Saved entries
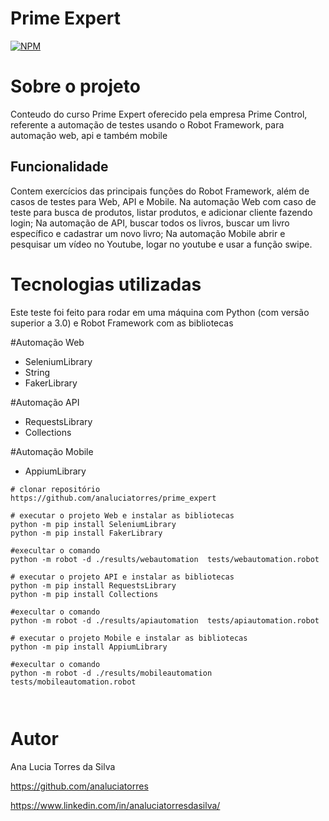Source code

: # Prime Expert
[![NPM](https://img.shields.io/npm/l/react)](https://github.com/analuciatorres/prime_expert/blob/master/LICENSE) 

# Sobre o projeto

Conteudo do curso Prime Expert oferecido pela empresa Prime Control, referente a automação de testes usando o Robot Framework, para automação web, api e também mobile


## Funcionalidade
Contem exercícios das principais funções do Robot Framework, além de casos de testes para Web, API e Mobile.
Na automação Web com caso de teste para busca de produtos, listar produtos, e adicionar cliente fazendo login; 
Na automação de API, buscar todos os livros, buscar um livro específico e cadastrar um novo livro;
Na automação Mobile abrir e pesquisar um vídeo no Youtube, logar no youtube e usar a função swipe.

# Tecnologias utilizadas
Este teste foi feito para rodar em uma máquina com Python (com versão superior a 3.0) e Robot Framework com as bibliotecas

#Automação Web
- SeleniumLibrary
- String
- FakerLibrary

#Automação API
- RequestsLibrary
- Collections

#Automação Mobile
- AppiumLibrary

```phython
# clonar repositório
https://github.com/analuciatorres/prime_expert

# executar o projeto Web e instalar as bibliotecas 
python -m pip install SeleniumLibrary
python -m pip install FakerLibrary

#execultar o comando 
python -m robot -d ./results/webautomation  tests/webautomation.robot

# executar o projeto API e instalar as bibliotecas 
python -m pip install RequestsLibrary
python -m pip install Collections

#execultar o comando 
python -m robot -d ./results/apiautomation  tests/apiautomation.robot

# executar o projeto Mobile e instalar as bibliotecas 
python -m pip install AppiumLibrary

#execultar o comando 
python -m robot -d ./results/mobileautomation  tests/mobileautomation.robot



```

# Autor

Ana Lucia Torres da Silva

https://github.com/analuciatorres

https://www.linkedin.com/in/analuciatorresdasilva/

■ WHAT THIS TASK INVOLVES ■
Each record should be quoted exactly, with the images omitted.

■ TASK SOLUTION ■
Source code

: # Prime Expert
[![NPM](https://img.shields.io/npm/l/react)](https://github.com/analuciatorres/prime_expert/blob/master/LICENSE) 

# Sobre o projeto

Conteudo do curso Prime Expert oferecido pela empresa Prime Control, referente a automação de testes usando o Robot Framework, para automação web, api e também mobile


## Funcionalidade
Contem exercícios das principais funções do Robot Framework, além de casos de testes para Web, API e Mobile.
Na automação Web com caso de teste para busca de produtos, listar produtos, e adicionar cliente fazendo login; 
Na automação de API, buscar todos os livros, buscar um livro específico e cadastrar um novo livro;
Na automação Mobile abrir e pesquisar um vídeo no Youtube, logar no youtube e usar a função swipe.

# Tecnologias utilizadas
Este teste foi feito para rodar em uma máquina com Python (com versão superior a 3.0) e Robot Framework com as bibliotecas

#Automação Web
- SeleniumLibrary
- String
- FakerLibrary

#Automação API
- RequestsLibrary
- Collections

#Automação Mobile
- AppiumLibrary

```phython
# clonar repositório
https://github.com/analuciatorres/prime_expert

# executar o projeto Web e instalar as bibliotecas 
python -m pip install SeleniumLibrary
python -m pip install FakerLibrary

#execultar o comando 
python -m robot -d ./results/webautomation  tests/webautomation.robot

# executar o projeto API e instalar as bibliotecas 
python -m pip install RequestsLibrary
python -m pip install Collections

#execultar o comando 
python -m robot -d ./results/apiautomation  tests/apiautomation.robot

# executar o projeto Mobile e instalar as bibliotecas 
python -m pip install AppiumLibrary

#execultar o comando 
python -m robot -d ./results/mobileautomation  tests/mobileautomation.robot



```

# Autor

Ana Lucia Torres da Silva

https://github.com/analuciatorres

https://www.linkedin.com/in/analuciatorresdasilva/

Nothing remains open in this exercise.